Action item:
Each line below that carries the string "Wool" must appear in the answer.

Supplied records:
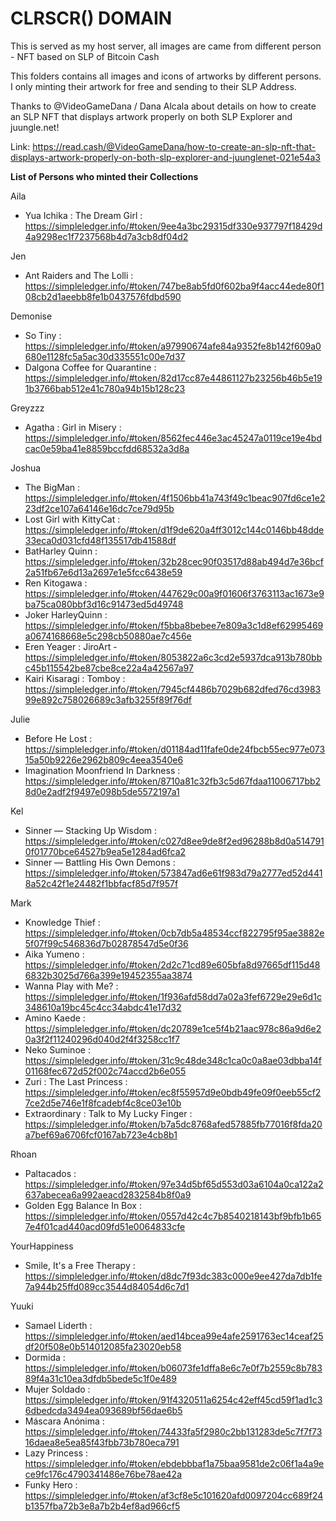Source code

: # CLRSCR() DOMAIN

This is served as my host server, all images are came from different person - NFT based on SLP of Bitcoin Cash

This folders contains all images and icons of artworks by different persons. I only minting their artwork for free and sending to their SLP Address.

Thanks to @VideoGameDana / Dana Alcala about details on how to create an SLP NFT that displays artwork properly on both SLP Explorer and juungle.net!

Link: https://read.cash/@VideoGameDana/how-to-create-an-slp-nft-that-displays-artwork-properly-on-both-slp-explorer-and-juunglenet-021e54a3


<b>List of Persons who minted their Collections</b>

Aila
- Yua Ichika : The Dream Girl : https://simpleledger.info/#token/9ee4a3bc29315df330e937797f18429d4a9298ec1f7237568b4d7a3cb8df04d2

Jen
- Ant Raiders and The Lolli : https://simpleledger.info/#token/747be8ab5fd0f602ba9f4acc44ede80f108cb2d1aeebb8fe1b0437576fdbd590

Demonise
- So Tiny : https://simpleledger.info/#token/a97990674afe84a9352fe8b142f609a0680e1128fc5a5ac30d335551c00e7d37
- Dalgona Coffee for Quarantine : https://simpleledger.info/#token/82d17cc87e44861127b23256b46b5e191b3766bab512e41c780a94b15b128c23

Greyzzz
- Agatha : Girl in Misery : https://simpleledger.info/#token/8562fec446e3ac45247a0119ce19e4bdcac0e59ba41e8859bccfdd68532a3d8a

Joshua
- The BigMan : https://simpleledger.info/#token/4f1506bb41a743f49c1beac907fd6ce1e223df2ce107a64146e16dc7ce79d95b
- Lost Girl with KittyCat : https://simpleledger.info/#token/d1f9de620a4ff3012c144c0146bb48dde33eca0d031cfd48f135517db41588df
- BatHarley Quinn : https://simpleledger.info/#token/32b28cec90f03517d88ab494d7e36bcf2a51fb67e6d13a2697e1e5fcc6438e59
- Ren Kitogawa : https://simpleledger.info/#token/447629c00a9f01606f3763113ac1673e9ba75ca080bbf3d16c91473ed5d49748
- Joker HarleyQuinn : https://simpleledger.info/#token/f5bba8bebee7e809a3c1d8ef62995469a0674168668e5c298cb50880ae7c456e
- Eren Yeager : JiroArt - https://simpleledger.info/#token/8053822a6c3cd2e5937dca913b780bbc45b115542be87cbe8ce22a4a42567a97
- Kairi Kisaragi : Tomboy : https://simpleledger.info/#token/7945cf4486b7029b682dfed76cd398399e892c758026689c3afb3255f89f76df


Julie 
- Before He Lost : https://simpleledger.info/#token/d01184ad11fafe0de24fbcb55ec977e07315a50b9226e2962b809c4eea3540e6
- Imagination Moonfriend In Darkness : https://simpleledger.info/#token/8710a81c32fb3c5d67fdaa11006717bb28d0e2adf2f9497e098b5de5572197a1

Kel
- Sinner — Stacking Up Wisdom : https://simpleledger.info/#token/c027d8ee9de8f2ed96288b8d0a5147910f01770bce64527b9ea5e1284ad6fca2
- Sinner — Battling His Own Demons : https://simpleledger.info/#token/573847ad6e61f983d79a2777ed52d4418a52c42f1e24482f1bbfacf85d7f957f

Mark
- Knowledge Thief : https://simpleledger.info/#token/0cb7db5a48534ccf822795f95ae3882e5f07f99c546836d7b02878547d5e0f36
- Aika Yumeno : https://simpleledger.info/#token/2d2c71cd89e605bfa8d97665df115d486832b3025d766a399e19452355aa3874
- Wanna Play with Me? : https://simpleledger.info/#token/1f936afd58dd7a02a3fef6729e29e6d1c348610a19bc45c4cc34abdc41e17d32
- Amino Kaede : https://simpleledger.info/#token/dc20789e1ce5f4b21aac978c86a9d6e20a3f2f11240296d040d2f4f3258cc1f7
- Neko Suminoe : https://simpleledger.info/#token/31c9c48de348c1ca0c0a8ae03dbba14f01168fec672d52f002c74accd2b6e055
- Zuri : The Last Princess : https://simpleledger.info/#token/ec8f55957d9e0bdb49fe09f0eeb55cf27ce2d5e746e1f8fcadebf4c8ce03e10b
- Extraordinary : Talk to My Lucky Finger : https://simpleledger.info/#token/b7a5dc8768afed57885fb77016f8fda20a7bef69a6706fcf0167ab723e4cb8b1

Rhoan
- Paltacados : https://simpleledger.info/#token/97e34d5bf65d553d03a6104a0ca122a2637abecea6a992aeacd2832584b8f0a9
- Golden Egg Balance In Box : https://simpleledger.info/#token/0557d42c4c7b8540218143bf9bfb1b657e4f01cad440acd09fd51e0064833cfe

YourHappiness
- Smile, It's a Free Therapy : https://simpleledger.info/#token/d8dc7f93dc383c000e9ee427da7db1fe7a944b25ffd089cc3544d84054d6c7d1

Yuuki
- Samael Liderth : https://simpleledger.info/#token/aed14bcea99e4afe2591763ec14ceaf25df20f508e0b514012085fa23020eb58
- Dormida : https://simpleledger.info/#token/b06073fe1dffa8e6c7e0f7b2559c8b78389f4a31c10ea3dfdb5bede5c1f0e489
- Mujer Soldado : https://simpleledger.info/#token/91f4320511a6254c42eff45cd59f1ad1c36dbedcda3494ea093689bf56dae6b5
- Máscara Anónima : https://simpleledger.info/#token/74433fa5f2980c2bb131283de5c7f7f7316daea8e5ea85f43fbb73b780eca791
- Lazy Princess : https://simpleledger.info/#token/ebdebbbaf1a75baa9581de2c06f1a4a9ece9fc176c4790341486e76be78ae42a
- Funky Hero : https://simpleledger.info/#token/af3cf8e5c101620afd0097204cc689f24b1357fba72b3e8a7b2b4ef8ad966cf5
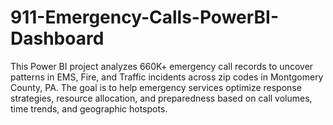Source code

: # 911-Emergency-Calls-PowerBI-Dashboard
This Power BI project analyzes 660K+ emergency call records to uncover patterns in EMS, Fire, and Traffic incidents across zip codes in Montgomery County, PA. The goal is to help emergency services optimize response strategies, resource allocation, and preparedness based on call volumes, time trends, and geographic hotspots.
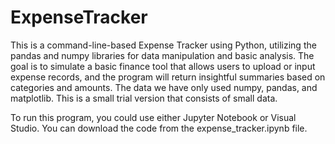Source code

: # ExpenseTracker
This is a command-line-based Expense Tracker using Python, utilizing the pandas and numpy libraries for data manipulation and basic analysis. The goal is to simulate a basic finance tool that allows users to upload or input expense records, and the program will return insightful summaries based on categories and amounts.
The data we have only used numpy, pandas, and matplotlib.
This is a small trial version that consists of small data.


To run this program, you could use either Jupyter Notebook or Visual Studio.
You can download the code from the expense_tracker.ipynb file.
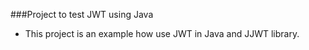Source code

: ###Project to test JWT using Java

- This project is an example how use JWT in Java and JJWT library.
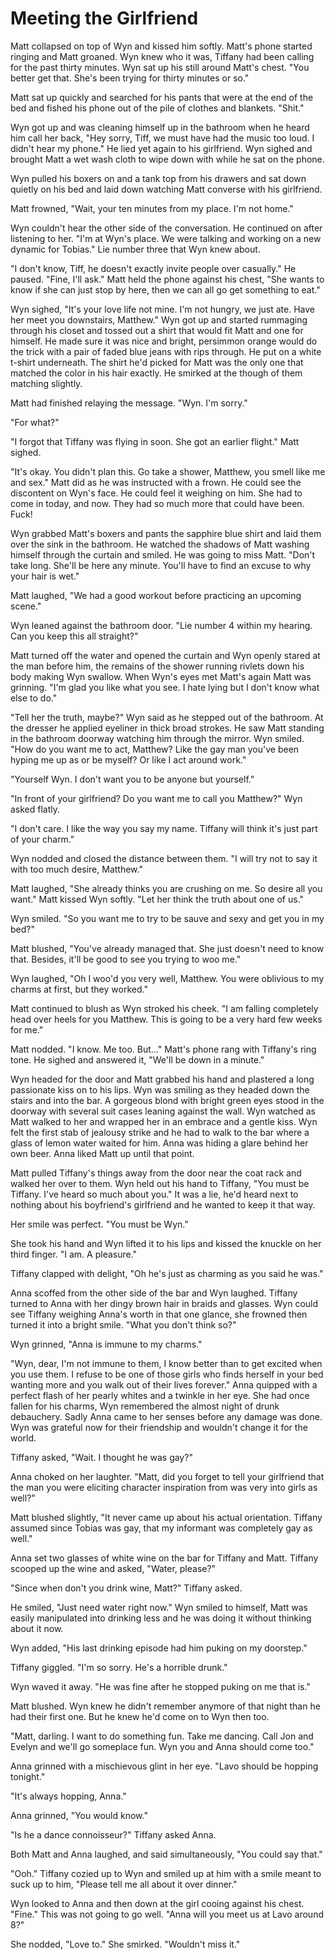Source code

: # Meeting the Girlfriend

Matt collapsed on top of Wyn and kissed him softly.  Matt's phone started ringing and Matt groaned.  Wyn knew who it was, Tiffany had been calling for the past thirty minutes.  Wyn sat up his still around Matt's chest.  "You better get that.  She's been trying for thirty minutes or so."

Matt sat up quickly and searched for his pants that were at the end of the bed and fished his phone out of the pile of clothes and blankets.  "Shit."

Wyn got up and was cleaning himself up in the bathroom when he heard him call  her back, "Hey sorry, Tiff, we must have had the music too loud.  I didn't hear my phone."  He lied yet again to his girlfriend.  Wyn sighed and brought Matt a wet wash cloth to wipe down with while he sat on the phone.

Wyn pulled his boxers on and a tank top from his drawers and sat down quietly on his bed and laid down watching Matt converse with his girlfriend.

Matt frowned, "Wait, your ten minutes from my place.  I'm not home."

Wyn couldn't hear the other side of the conversation.  He continued on after listening to her.  "I'm at Wyn's place.  We were talking and working on a new dynamic for Tobias."  Lie number three that Wyn knew about.

"I don't know, Tiff, he doesn't exactly invite people over casually."  He paused.  "Fine, I'll ask."  Matt held the phone against his chest, "She wants to know if she can just stop by here, then we can all go get something to eat."

Wyn sighed, "It's your love life not mine.  I'm not hungry, we just ate.  Have her meet you downstairs, Matthew."  Wyn got up and started rummaging through his closet and tossed out a shirt that would fit Matt and one for himself.  He made sure it was nice and bright, persimmon orange would do the trick with a pair of faded blue jeans with rips through.  He put on a white t-shirt underneath.  The shirt he'd picked for Matt was the only one that matched the color in his hair exactly.  He smirked at the though of them matching slightly.

Matt had finished relaying the message.  "Wyn.  I'm sorry."

"For what?"

"I forgot that Tiffany was flying in soon.  She got an earlier flight."  Matt sighed.  

"It's okay.  You didn't plan this.  Go take a shower, Matthew, you smell like me and sex."  Matt did as he was instructed with a frown.  He could see the discontent on Wyn's face.  He could feel it weighing on him.  She had to come in today, and now.  They had so much more that could have been.  Fuck!

Wyn grabbed Matt's boxers and pants the sapphire blue shirt and laid them over the sink in the bathroom.  He watched the shadows of Matt washing himself through the curtain and smiled.  He was going to miss Matt.  "Don't take long.  She'll be here any minute.  You'll have to find an excuse to why your hair is wet."

Matt laughed, "We had a good workout before practicing an upcoming scene."

Wyn leaned against the bathroom door.  "Lie number 4 within my hearing.  Can you keep this all straight?"

Matt turned off the water and opened the curtain and Wyn openly stared at the man before him, the remains of the shower running rivlets down his body making Wyn swallow.  When Wyn's eyes met Matt's again Matt was grinning.  "I'm glad you like what you see.  I hate lying but I don't know what else to do."

"Tell her the truth, maybe?"  Wyn said as he stepped out of the bathroom. At the dresser he applied eyeliner in thick broad strokes.  He saw Matt standing in the bathroom doorway watching him through the mirror.  Wyn smiled.  "How do you want me to act, Matthew?  Like the gay man you've been hyping me up as or be myself?  Or like I act around work."

"Yourself Wyn.  I don't want you to be anyone but yourself."

"In front of your girlfriend?  Do you want me to call you Matthew?"  Wyn asked flatly.

"I don't care.  I like the way you say my name.  Tiffany will think it's just part of your charm."

Wyn nodded and closed the distance between them.  "I will try not to say it with too much desire, Matthew."

Matt laughed, "She already thinks you are crushing on me.  So desire all you want."  Matt kissed Wyn softly.  "Let her think the truth about one of us."

Wyn smiled.  "So you want me to try to be sauve and sexy and get you in my bed?"

Matt blushed, "You've already managed that.  She just doesn't need to know that.  Besides, it'll be good to see you trying to woo me."

Wyn laughed, "Oh I woo'd you very well, Matthew.  You were oblivious to my charms at first, but they worked."

Matt continued to blush as Wyn stroked his cheek.  "I am falling completely head over heels for you Matthew.  This is going to be a very hard few weeks for me."

Matt nodded.  "I know.  Me too.  But..."  Matt's phone rang with Tiffany's ring tone.  He sighed and answered it, "We'll be down in a minute."

Wyn headed for the door and Matt grabbed his hand and plastered a long passionate kiss on to his lips.  Wyn was smiling as they headed down the stairs and into the bar.  A gorgeous blond with bright green eyes stood in the doorway with several suit cases leaning against the wall.  Wyn watched as Matt walked to her and wrapped her in an embrace and a gentle kiss.  Wyn felt the first stab of jealousy strike and he had to walk to the bar where a glass of lemon water waited for him.  Anna was hiding a glare behind her own beer.  Anna liked Matt up until that point.

Matt pulled Tiffany's things away from the door near the coat rack and walked her over to them.  Wyn held out his hand to Tiffany, "You must be Tiffany.  I've heard so much about you."  It was a lie, he'd heard next to nothing about his boyfriend's girlfriend and he wanted to keep it that way.

Her smile was perfect.  "You must be Wyn."  

She took his hand and Wyn lifted it to his lips and kissed the knuckle on her third finger. "I am.  A pleasure."

Tiffany clapped with delight, "Oh he's just as charming as you said he was."

Anna scoffed from the other side of the bar and Wyn laughed.  Tiffany turned to Anna with her dingy brown hair in braids and glasses.  Wyn could see Tiffany weighing Anna's worth in that one glance, she frowned then turned it into a bright smile.  "What you don't think so?"

Wyn grinned, "Anna is immune to my charms."

"Wyn, dear, I'm not immune to them, I know better than to get excited when you use them.  I refuse to be one of those girls who finds herself in your bed wanting more and you walk out of their lives forever."  Anna quipped with a perfect flash of her pearly whites and a twinkle in her eye.  She had once fallen for his charms, Wyn remembered the almost night of drunk debauchery.  Sadly Anna came to her senses before any damage was done.  Wyn was grateful now for their friendship and wouldn't change it for the world.

Tiffany asked, "Wait.  I thought he was gay?" 

Anna choked on her laughter.  "Matt, did you forget to tell your girlfriend that the man you were eliciting character inspiration from was very into girls as well?"

Matt blushed slightly, "It never came up about his actual orientation.  Tiffany assumed since Tobias was gay, that my informant was completely gay as well."

Anna set two glasses of white wine on the bar for Tiffany and Matt.  Tiffany scooped up the wine and asked, "Water, please?"

"Since when don't you drink wine, Matt?"  Tiffany asked.

He smiled, "Just need water right now."  Wyn smiled to himself, Matt was easily manipulated into drinking less and he was doing it without thinking about it now.  

Wyn added, "His last drinking episode had him puking on my doorstep."

Tiffany giggled.  "I'm so sorry.  He's a horrible drunk."

Wyn waved it away.  "He was fine after he stopped puking on me that is."

Matt blushed. Wyn knew he didn't remember anymore of that night than he had their first one.  But he knew he'd come on to Wyn then too.

"Matt, darling.  I want to do something fun.  Take me dancing.  Call Jon and Evelyn and we'll go someplace fun.  Wyn you and Anna should come too."

Anna grinned with a mischievous glint in her eye.  "Lavo should be hopping tonight."

"It's always hopping, Anna."  

Anna grinned, "You would know."

"Is he a dance connoisseur?"  Tiffany asked Anna.

Both Matt and Anna laughed, and said simultaneously, "You could say that."

"Ooh."  Tiffany cozied up to Wyn and smiled up at him with a smile meant to suck up to him, "Please tell me all about it over dinner."

Wyn looked to Anna and then down at the girl cooing against his chest.  "Fine."  This was not going to go well.  "Anna will you meet us at Lavo around 8?"

She nodded, "Love to."  She smirked.  "Wouldn't miss it."
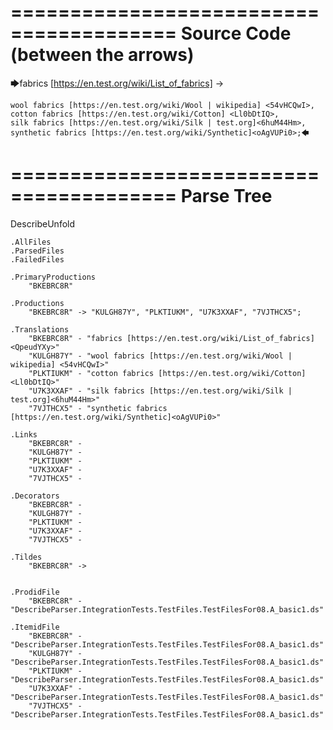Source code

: ========================================
Source Code (between the arrows)
========================================

🡆fabrics [https://en.test.org/wiki/List_of_fabrics] <QpeudYXy> ->

	wool fabrics [https://en.test.org/wiki/Wool | wikipedia] <54vHCQwI>,
	cotton fabrics [https://en.test.org/wiki/Cotton] <Ll0bDtIQ>,
	silk fabrics [https://en.test.org/wiki/Silk | test.org]<6huM44Hm>,
	synthetic fabrics [https://en.test.org/wiki/Synthetic]<oAgVUPi0>;🡄

========================================
Parse Tree
========================================
DescribeUnfold

    .AllFiles
    .ParsedFiles
    .FailedFiles

    .PrimaryProductions
        "BKEBRC8R" 

    .Productions
        "BKEBRC8R" -> "KULGH87Y", "PLKTIUKM", "U7K3XXAF", "7VJTHCX5";

    .Translations
        "BKEBRC8R" - "fabrics [https://en.test.org/wiki/List_of_fabrics] <QpeudYXy>"
        "KULGH87Y" - "wool fabrics [https://en.test.org/wiki/Wool | wikipedia] <54vHCQwI>"
        "PLKTIUKM" - "cotton fabrics [https://en.test.org/wiki/Cotton] <Ll0bDtIQ>"
        "U7K3XXAF" - "silk fabrics [https://en.test.org/wiki/Silk | test.org]<6huM44Hm>"
        "7VJTHCX5" - "synthetic fabrics [https://en.test.org/wiki/Synthetic]<oAgVUPi0>"

    .Links
        "BKEBRC8R" - 
        "KULGH87Y" - 
        "PLKTIUKM" - 
        "U7K3XXAF" - 
        "7VJTHCX5" - 

    .Decorators
        "BKEBRC8R" - 
        "KULGH87Y" - 
        "PLKTIUKM" - 
        "U7K3XXAF" - 
        "7VJTHCX5" - 

    .Tildes
        "BKEBRC8R" -> 


    .ProdidFile
        "BKEBRC8R" - "DescribeParser.IntegrationTests.TestFiles.TestFilesFor08.A_basic1.ds"

    .ItemidFile
        "BKEBRC8R" - "DescribeParser.IntegrationTests.TestFiles.TestFilesFor08.A_basic1.ds"
        "KULGH87Y" - "DescribeParser.IntegrationTests.TestFiles.TestFilesFor08.A_basic1.ds"
        "PLKTIUKM" - "DescribeParser.IntegrationTests.TestFiles.TestFilesFor08.A_basic1.ds"
        "U7K3XXAF" - "DescribeParser.IntegrationTests.TestFiles.TestFilesFor08.A_basic1.ds"
        "7VJTHCX5" - "DescribeParser.IntegrationTests.TestFiles.TestFilesFor08.A_basic1.ds"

Solution:
	wool fabrics [https://en.test.org/wiki/Wool | wikipedia] <54vHCQwI>,
        "KULGH87Y" - "wool fabrics [https://en.test.org/wiki/Wool | wikipedia] <54vHCQwI>"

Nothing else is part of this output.